The Federal Energy Regulatory Commission has curtailed work on a natural-gas pipeline in Ohio after the owner, Energy Transfer Partners, reported 18 leaks and spilled more than 2 million gallons of drilling materials.
The pipeline regulator blocked Energy Transfer Partners, which also built the controversial Dakota Access pipeline, from starting horizontal drilling in eight areas where drilling has not yet begun. In other areas, where the company has already begun horizontal drilling, the FERC said drilling could continue.
The FERC also ordered the company to double the number of environmental inspectors and to preserve documents the commission wants to examine as it investigates the spills.
The biggest spill, in a pristine wetland along the Tuscarawas River about 50 miles south of Akron, covered 6.5 acres, the commission said, “coating wetland soils and vegetation with bentonite clay and bore-hole cuttings.” A video provided by the Ohio Environmental Protection Agency showed drilling mud a foot or two deep.
Energy Transfer Partners has asserted that the spills of nontoxic drilling mud, used to cool and lubricate drilling equipment, were inadvertent and had been predicted in its permit application to build the Rover gas pipeline. The horizontal drilling is done to place pipelines well below ground to minimize the chances of contamination of rivers or wetlands.

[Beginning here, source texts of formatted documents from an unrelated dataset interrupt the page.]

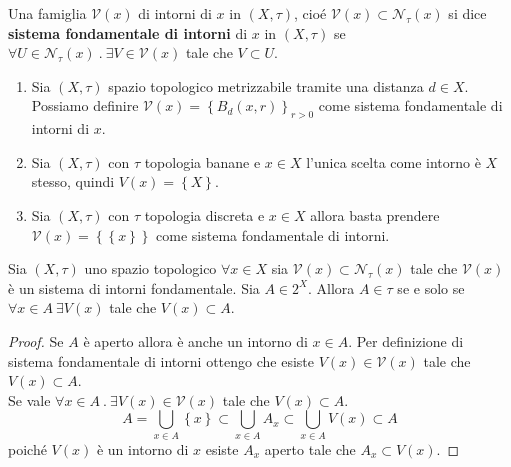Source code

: \begin{definition}
	Una famiglia $\mathcal{V}(x)$ di intorni di $x$ in $(X,\tau)$, cioé $\mathcal{V}(x) \subset \mathcal{N}_\tau(x)$ si dice \textbf{sistema fondamentale di intorni} di $x$ in $(X,\tau)$ se $\forall U \in \mathcal{N}_\tau(x)\ .\ \exists V \in \mathcal{V}(x)$ tale che $V \subset U$.
\end{definition}

\begin{example}
\begin{enumerate}
	\item Sia $(X,\tau)$ spazio topologico metrizzabile tramite una distanza $d \in X$. Possiamo definire $\mathcal{V}(x) = \left\{B_d(x,r)\right\}_{r>0}$ come sistema fondamentale di intorni di $x$. 
	\item Sia $(X,\tau)$ con $\tau$ topologia banane e $x \in X$ l'unica scelta come intorno è $X$ stesso, quindi $V(x) = \left\{X\right\}$.
	\item Sia $(X,\tau)$ con $\tau$ topologia discreta e $x \in X$ allora basta prendere $\mathcal{V}(x) = \left\{\left\{x\right\}\right\}$ come sistema fondamentale di intorni.
\end{enumerate}
\end{example}

\begin{proposition}
	Sia $(X,\tau)$ uno spazio topologico $\forall x \in X$ sia $\mathcal{V}(x) \subset \mathcal{N}_\tau(x)$ tale che $\mathcal{V}(x)$ è un sistema di intorni fondamentale. Sia $A \in 2^X$. Allora $A \in \tau$ se e solo se $\forall x \in A\ \exists V(x)$ tale che $V(x) \subset A$.
\end{proposition}
\begin{proof}
	Se $A$ è aperto allora è anche un intorno di $x \in A$. Per definizione di sistema fondamentale di intorni ottengo che esiste $V(x) \in \mathcal{V}(x)$ tale che $V(x) \subset A$.\\
	
	Se vale $\forall x \in A\ .\ \exists V(x) \in \mathcal{V}(x)$ tale che $V(x) \subset A$. 
	\begin{equation*}
		A = \bigcup_{x \in A} \left\{x\right\} \subset \bigcup_{x \in A} A_x \subset \bigcup_{x \in A} V(x) \subset A
	\end{equation*}
	poiché $V(x)$ è un intorno di $x$ esiste $A_x$ aperto tale che $A_x \subset V(x)$.
\end{proof}

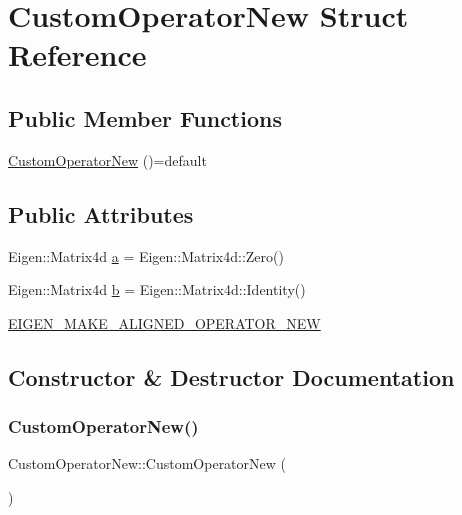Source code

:\hypertarget{struct_custom_operator_new}{}\section{Custom\+Operator\+New Struct Reference}
\label{struct_custom_operator_new}
\subsection*{Public Member Functions}
\begin{DoxyCompactItemize}
\item 
\mbox{\hyperlink{struct_custom_operator_new_a928b7f7a161822ede00b03745adb65ac}{Custom\+Operator\+New}} ()=default
\end{DoxyCompactItemize}
\subsection*{Public Attributes}
\begin{DoxyCompactItemize}
\item 
Eigen\+::\+Matrix4d \mbox{\hyperlink{struct_custom_operator_new_ad0f5f8aaedbb84dc5d904389a05f5740}{a}} = Eigen\+::\+Matrix4d\+::\+Zero()
\item 
Eigen\+::\+Matrix4d \mbox{\hyperlink{struct_custom_operator_new_adae79d9b641ba4b7f4221e6bdd7dcc49}{b}} = Eigen\+::\+Matrix4d\+::\+Identity()
\item 
\mbox{\hyperlink{struct_custom_operator_new_a5c9fd4a1fa6f897105929bdd74c91368}{E\+I\+G\+E\+N\+\_\+\+M\+A\+K\+E\+\_\+\+A\+L\+I\+G\+N\+E\+D\+\_\+\+O\+P\+E\+R\+A\+T\+O\+R\+\_\+\+N\+EW}}
\end{DoxyCompactItemize}


\subsection{Constructor \& Destructor Documentation}
\mbox{\label{struct_custom_operator_new_a928b7f7a161822ede00b03745adb65ac}} 
\subsubsection{\texorpdfstring{CustomOperatorNew()}{CustomOperatorNew()}}
{\footnotesize\ttfamily Custom\+Operator\+New\+::\+Custom\+Operator\+New (\begin{DoxyParamCaption}{ }\end{DoxyParamCaption})\hspace{0.3cm}{\ttfamily [default]}}



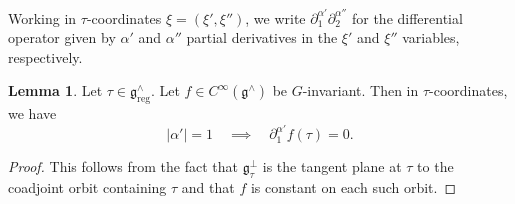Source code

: \documentclass[reqno]{amsart}
\DeclareMathOperator{\reg}{reg}
\theoremstyle{plain} \newtheorem{theorem} {Theorem}
\theoremstyle{definition} \newtheorem{definition} [theorem] {Definition}
\theoremstyle{itplain} %
\newtheorem{lemma}[theorem]{Lemma}
\numberwithin{equation}{section}
\numberwithin{theorem}{section}
\begin{document}
Working in $\tau$-coordinates $\xi = (\xi ', \xi '')$, we write $\partial_1^{\alpha '} \partial_2^{\alpha ''}$ for the differential operator given by $\alpha '$ and $\alpha ''$ partial derivatives in the $\xi'$ and $\xi ''$ variables, respectively.
\begin{lemma}\label{lem:derivatives-along-orbits-inv-fn}
  Let $\tau \in \mathfrak{g}^\wedge_{\reg}$.  Let $f \in C^\infty(\mathfrak{g}^\wedge)$ be $G$-invariant.  Then in $\tau$-coordinates, we have
  \[
    |\alpha '| =1 \quad \implies \quad \partial_{1}^{\alpha '} f(\tau) = 0.
  \]
\end{lemma}
\begin{proof}
  This follows from the fact that $\mathfrak{g}_\tau^\perp$ is the tangent plane at $\tau$ to the coadjoint orbit containing $\tau$ and that $f$ is constant on each such orbit.
\end{proof}
\end{document}
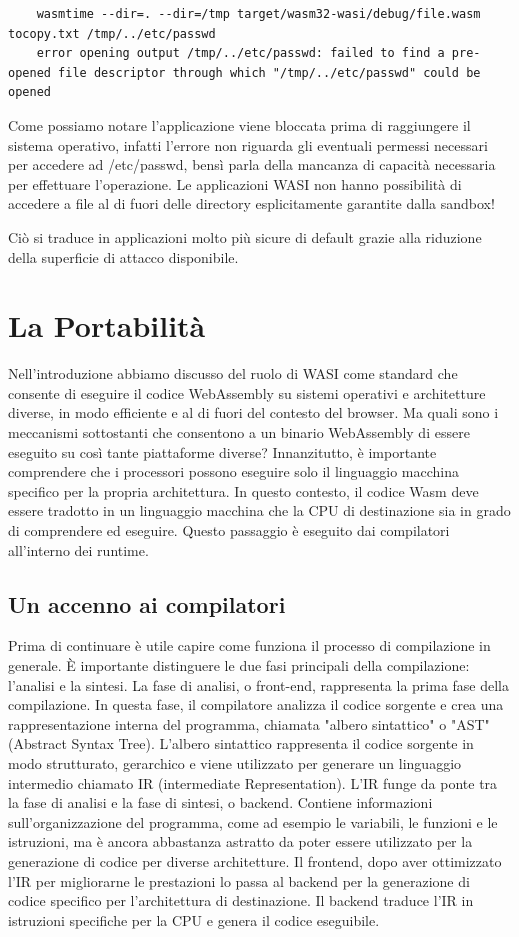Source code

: \begin{lstlisting}
    wasmtime --dir=. --dir=/tmp target/wasm32-wasi/debug/file.wasm tocopy.txt /tmp/../etc/passwd
    error opening output /tmp/../etc/passwd: failed to find a pre-opened file descriptor through which "/tmp/../etc/passwd" could be opened
\end{lstlisting}

Come possiamo notare l'applicazione viene bloccata prima di raggiungere il sistema operativo, infatti l'errore non
riguarda gli eventuali permessi necessari per accedere ad /etc/passwd, bensì parla della mancanza di capacità necessaria
per effettuare l'operazione. Le applicazioni WASI non hanno possibilità di accedere a file al di fuori delle directory
esplicitamente garantite dalla sandbox!

Ciò si traduce in applicazioni molto più sicure di default grazie alla
riduzione della superficie di attacco disponibile.

\section{La Portabilità}
Nell'introduzione abbiamo discusso del ruolo di WASI come standard che consente di eseguire il codice WebAssembly su
sistemi operativi e architetture diverse, in modo efficiente e al di fuori del contesto del browser. Ma quali sono i
meccanismi sottostanti che consentono a un binario WebAssembly di essere eseguito su così tante piattaforme diverse?
Innanzitutto, è importante comprendere che i processori possono eseguire solo il linguaggio macchina specifico per la
propria architettura. In questo contesto, il codice Wasm deve essere tradotto in un linguaggio macchina che la CPU di
destinazione sia in grado di comprendere ed eseguire. Questo passaggio è eseguito dai compilatori all'interno dei
runtime.

\subsection{Un accenno ai compilatori}
Prima di continuare è utile capire come funziona il processo di compilazione in generale. È importante distinguere le
due fasi principali della compilazione: l'analisi e la sintesi. La fase di analisi, o front-end, rappresenta la prima
fase della compilazione. In questa fase, il compilatore analizza il codice sorgente e crea una rappresentazione interna
del programma, chiamata "albero sintattico" o "AST" (Abstract Syntax Tree). L'albero sintattico rappresenta il codice
sorgente in modo strutturato, gerarchico e viene utilizzato per generare un linguaggio intermedio chiamato IR
(intermediate Representation). L'IR funge da ponte tra la fase di analisi e la fase di sintesi, o backend. Contiene
informazioni sull'organizzazione del programma, come ad esempio le variabili, le funzioni e le istruzioni, ma è ancora
abbastanza astratto da poter essere utilizzato per la generazione di codice per diverse architetture. Il frontend, dopo
aver ottimizzato l'IR per migliorarne le prestazioni lo passa al backend per la generazione di codice specifico per
l'architettura di destinazione. Il backend traduce l'IR in istruzioni specifiche per la CPU e genera il codice
eseguibile.

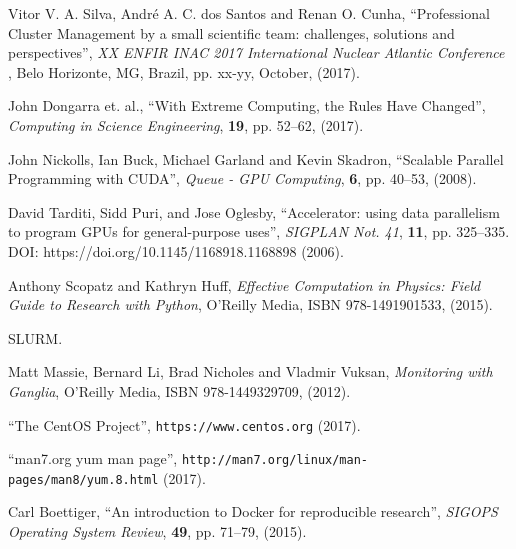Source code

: \documentclass[twoside,a4paper,12pt,english]{inac19}
\begin{document}

\begin{thebibliography}{99} %

 Vitor V. A. Silva, Andr\'{e} A. C. dos Santos and Renan O. Cunha, ``Professional Cluster Management
  by a small scientific team: challenges, solutions and perspectives'', \textit{XX ENFIR INAC 2017 International Nuclear Atlantic Conference }, Belo Horizonte, MG, Brazil, pp. xx-yy, October, (2017). 
  
  
 John Dongarra et. al., ``With Extreme Computing, the Rules Have Changed'', \textit{Computing in Science Engineering}, \textbf{19}, pp. 52--62, (2017).
  
 John Nickolls, Ian Buck, Michael Garland and Kevin Skadron, ``Scalable Parallel Programming with CUDA'', \textit{Queue - GPU Computing}, \textbf{6}, pp. 40--53, (2008).
  
 David Tarditi, Sidd Puri, and Jose Oglesby, ``Accelerator: using data parallelism to program GPUs for general-purpose uses'',  \textit{SIGPLAN Not. 41}, \textbf{11}, pp. 325--335. DOI: https://doi.org/10.1145/1168918.1168898 (2006).

 Anthony Scopatz and Kathryn Huff, \textit{Effective Computation in Physics: Field Guide to Research with Python}, O'Reilly Media, ISBN 978-1491901533, (2015).
  
 SLURM.
  

 Matt Massie, Bernard Li, Brad Nicholes and Vladmir Vuksan, \textit{Monitoring with Ganglia}, O'Reilly Media, ISBN 978-1449329709, (2012).

 ``The CentOS Project'', \verb#https://www.centos.org# (2017).

 ``man7.org yum man page'', \verb#http://man7.org/linux/man-pages/man8/yum.8.html# (2017).
  
 Carl Boettiger, ``An introduction to Docker for reproducible research'', \textit{SIGOPS Operating System Review}, \textbf{49}, pp. 71--79, (2015).


\end{thebibliography}
\end{document}
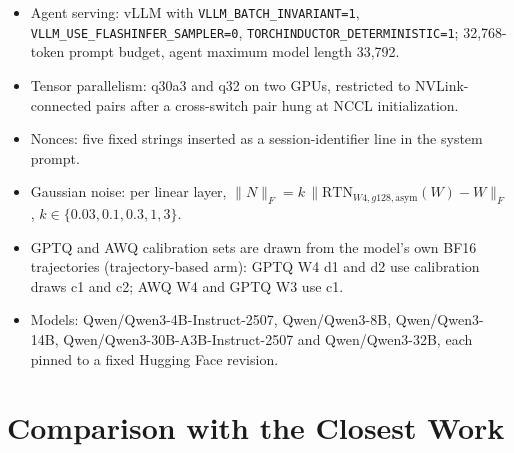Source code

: \begin{itemize}[leftmargin=*,itemsep=0pt,topsep=2pt]
\item Agent serving: vLLM with \texttt{VLLM\_BATCH\_INVARIANT=1}, \texttt{VLLM\_USE\_FLASHINFER\_SAMPLER=0}, \texttt{TORCHINDUCTOR\_DETERMINISTIC=1}; 32,768-token prompt budget, agent maximum model length 33,792.
\item Tensor parallelism: q30a3 and q32 on two GPUs, restricted to NVLink-connected pairs after a cross-switch pair hung at NCCL initialization.
\item Nonces: five fixed strings inserted as a session-identifier line in the system prompt.
\item Gaussian noise: per linear layer, $\lVert N\rVert_F = k\,\lVert \mathrm{RTN}_{W4,g128,\text{asym}}(W) - W\rVert_F$, $k \in \{0.03, 0.1, 0.3, 1, 3\}$.
\item GPTQ and AWQ calibration sets are drawn from the model's own BF16 trajectories (trajectory-based arm): GPTQ W4 d1 and d2 use calibration draws c1 and c2; AWQ W4 and GPTQ W3 use c1.
\item Models: Qwen/Qwen3-4B-Instruct-2507, Qwen/Qwen3-8B, Qwen/Qwen3-14B, Qwen/Qwen3-30B-A3B-Instruct-2507 and Qwen/Qwen3-32B, each pinned to a fixed Hugging Face revision.
\end{itemize}



\section{Comparison with the Closest Work}
\label{app:comparison}

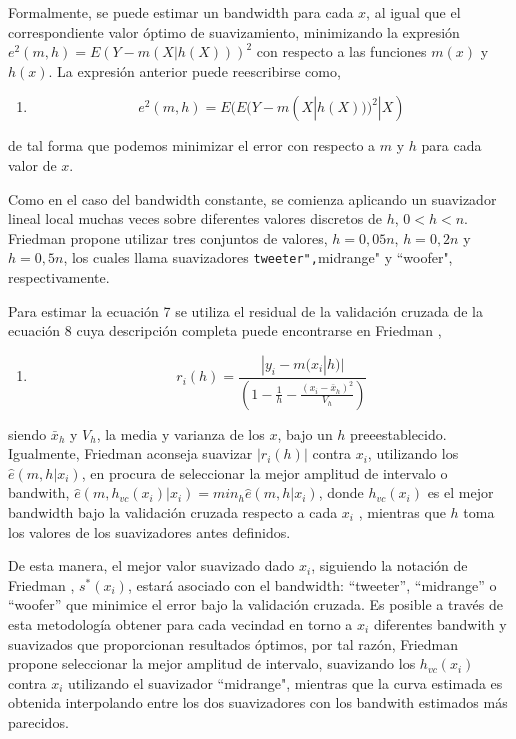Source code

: \documentclass[
  12pt,
]{krantz}
\providecommand{\tightlist}{%
  \setlength{\itemsep}{0pt}\setlength{\parskip}{0pt}}
\begin{document}
Formalmente, se puede estimar un bandwidth para cada \(x\), al igual que el correspondiente valor óptimo de suavizamiento, minimizando la expresión \(e^{2}(m,h) = E(Y - m(X|h(X)))^2\) con respecto a las funciones \(m(x)\) y \(h(x)\). La expresión anterior puede reescribirse como,

\begin{enumerate}
\def\labelenumi{(\arabic{enumi})}
\setcounter{enumi}{6}
\tightlist
\item
  \[
  e^{2}(m,h) = E(E(Y - m(X|h(X)))^2|X)
  \]
\end{enumerate}

de tal forma que podemos minimizar el error con respecto a \(m\) y \(h\) para cada valor de \(x\).

Como en el caso del bandwidth constante, se comienza aplicando un suavizador lineal local muchas veces sobre diferentes valores discretos de \(h\), \(0 < h < n\). Friedman \cite{F} propone utilizar tres conjuntos de valores, \(h=0,05n\), \(h=0,2n\) y \(h=0,5n\), los cuales llama suavizadores \texttt{tweeter",}midrange" y ``woofer", respectivamente.

Para estimar la ecuación 7 se utiliza el residual de la validación cruzada de la ecuación 8 cuya descripción completa puede encontrarse en Friedman \cite{F},

\begin{enumerate}
\def\labelenumi{(\arabic{enumi})}
\setcounter{enumi}{7}
\tightlist
\item
  \[
   r_{i}(h)= \frac{|y_{i}-m(x_{i}|h)|}{\left(1-\frac{1}{h}-\frac{(x_{i}-\bar{x}_{h})^2}{V_{h}}\right)}  
  \]
\end{enumerate}

siendo \(\bar{x}_{h}\) y \(V_{h}\), la media y varianza de los \(x\), bajo un \(h\) preeestablecido. Igualmente, Friedman \cite{F} aconseja suavizar \(|r_{i}(h)|\) contra \(x_{i}\), utilizando los \(\hat{e}(m, h|x_{i})\), en procura de seleccionar la mejor amplitud de intervalo o bandwith, \(\hat{e}(m, h_{vc}(x_{i})|x_{i})=min_{h} \hat{e}(m, h|x_{i})\), donde \(h_{vc} (x_{i})\) es el mejor bandwidth bajo la validación cruzada respecto a cada \(x_{i}\) , mientras que \(h\) toma los valores de los suavizadores antes definidos.

De esta manera, el mejor valor suavizado dado \(x_{i}\), siguiendo la notación de Friedman \cite{F}, \(s^{*}(x_{i})\), estará asociado con el bandwidth: ``tweeter'', ``midrange'' o ``woofer'' que minimice el error bajo la validación cruzada. Es posible a través de esta metodología obtener para cada vecindad en torno a \(x_{i}\) diferentes bandwith y suavizados que proporcionan resultados óptimos, por tal razón, Friedman \cite{F} propone seleccionar la mejor amplitud de intervalo, suavizando los \(h_{vc} (x_{i})\) contra \(x_{i}\) utilizando el suavizador ``midrange", mientras que la curva estimada es obtenida interpolando entre los dos suavizadores con los bandwith estimados más parecidos.
\end{document}
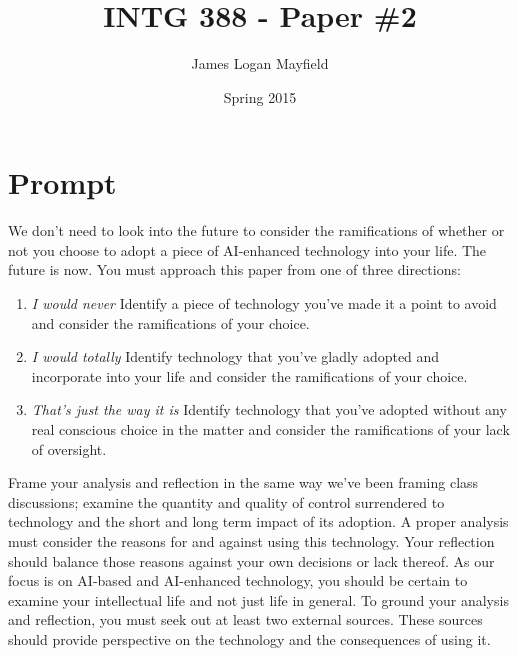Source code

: \documentclass[]{tufte-handout}
\title{INTG 388 - Paper \#2 }
\author{James Logan Mayfield}
\date{ Spring 2015 }
\begin{document}
\maketitle

\section{Prompt}

We don't need to look into the future to consider the ramifications of whether or not you choose to adopt a piece of AI-enhanced technology into your life.  The future is now.  You must approach this paper from one of three directions:

\begin{enumerate}
\item \textit{I would never} \newline
Identify a piece of technology you've made it a point to avoid and consider the ramifications of your choice.

\item \textit{I would totally} \newline
Identify technology that you've gladly adopted and incorporate into your life and consider the ramifications of your choice. 

\item \textit{That's just the way it is} \newline
Identify technology that you've adopted without any real conscious choice in the matter and consider the ramifications of your lack of oversight. 
\end{enumerate}

Frame your analysis and reflection in the same way we've been framing class discussions; examine the quantity and quality of control surrendered to technology and the short and long term impact of its adoption. A proper analysis must consider the reasons for and against using this technology. Your reflection should balance those reasons against your own decisions or lack thereof. As our focus is on AI-based and AI-enhanced technology, you should be certain to examine your intellectual life and not just life in general. To ground your analysis and reflection, you must seek out at least two external sources. These sources should provide perspective on the technology and the consequences of using it. 
\end{document}
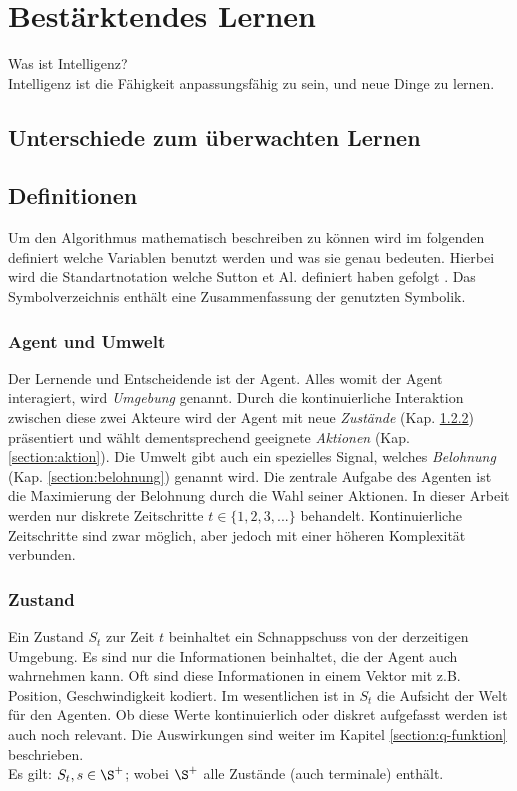 \documentclass[a4paper,titlepage]{article}
\numberwithin{equation}{section} %
\begin{document}
\section{Bestärktendes Lernen}
Was ist Intelligenz? \\
Intelligenz ist die Fähigkeit anpassungsfähig zu sein, und neue Dinge zu lernen.


\subsection{Unterschiede zum überwachten Lernen}

\subsection{Definitionen}
Um den Algorithmus mathematisch beschreiben zu können wird im folgenden definiert welche Variablen benutzt werden und
was sie genau bedeuten. Hierbei wird die Standartnotation welche Sutton et Al. definiert haben gefolgt \cite{suttonReinforcementLearningIntroduction2018}.
Das Symbolverzeichnis enthält eine Zusammenfassung der genutzten Symbolik.

\subsubsection{Agent und Umwelt}
Der Lernende und Entscheidende ist der Agent. Alles womit der Agent interagiert, wird \emph{Umgebung} genannt. Durch die kontinuierliche Interaktion zwischen diese zwei Akteure wird der Agent mit neue \emph{Zustände} (Kap. \ref{section:zustand}) präsentiert und wählt dementsprechend geeignete \emph{Aktionen} (Kap. \ref{section:aktion}). Die Umwelt gibt auch ein spezielles Signal, welches \emph{Belohnung} (Kap. \ref{section:belohnung}) genannt wird. Die zentrale Aufgabe des Agenten ist die Maximierung der Belohnung durch die Wahl seiner Aktionen. In dieser Arbeit werden nur diskrete Zeitschritte $t \in \{1, 2, 3, ...\}$ behandelt. Kontinuierliche Zeitschritte sind zwar möglich, aber jedoch mit einer höheren Komplexität verbunden.

\subsubsection{Zustand} \label{section:zustand}
Ein Zustand $S_{t}$ zur Zeit $t$ beinhaltet ein Schnappschuss von der derzeitigen Umgebung. Es sind nur die Informationen beinhaltet, die der Agent auch wahrnehmen kann. Oft sind diese Informationen in einem Vektor mit z.B. Position, Geschwindigkeit kodiert. Im wesentlichen ist in $S_{t}$ die Aufsicht der Welt für den Agenten. Ob diese Werte kontinuierlich oder diskret aufgefasst werden ist auch noch relevant. Die Auswirkungen sind weiter im Kapitel \ref{section:q-funktion} beschrieben. \\
Es gilt: $S_{t}, s \in \S^{+}$; wobei $\S^{+}$ alle Zustände (auch terminale) enthält.
\end{document}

However, the FERC said that its staff has “serious concerns” regarding the magnitude of the largest spill, “its environmental impacts, the lack of clarity regarding the underlying reasons for its occurrence, and the possibility of future problems.”
It said that the largest spill was “several orders of magnitude greater than other documented inadvertent returns for this project.”
The commission, which regulates all natural-gas pipelines, said that “a stoppage of additional drilling is warranted to facilitate a review of Rover’s efforts to search for and locate any potential releases.”
The Ohio EPA has fined Energy Transfer Partners about $400,000 and has asked the FERC for support. Craig Butler, the Ohio EPA director, said the company’s response had been “dismissive,” “exceptionally disappointing” and unlike any other response he has seen from a company in his 27 years at the agency.
The Rover pipeline is $4.2 billion project that would link the shale-gas-rich regions of Appalachia to Michigan and Ontario.
It is just one of many pipelines whose fate lies in the hands of the FERC, a technocratic and relatively obscure agency. The five-member commission has lacked a quorum since early February, putting new permits on hold. That has placed an obstacle in the path of the White House.
The Trump administration late Monday, May 8, nominated two new members for the commission, potentially clearing the way for controversial, multibillion-dollar pipeline and natural-gas export projects like Rover, which was one of the last permits issued in February.
President Donald Trump has voiced support for new oil pipeline projects such as the Keystone XL and Dakota Access lines, and Gary Cohn, head of the White House National Economic Council, recently threw the administration’s support behind a liquefied-natural-gas export terminal in Oregon’s Jordan Cove that had been rejected by the FERC a few months ago.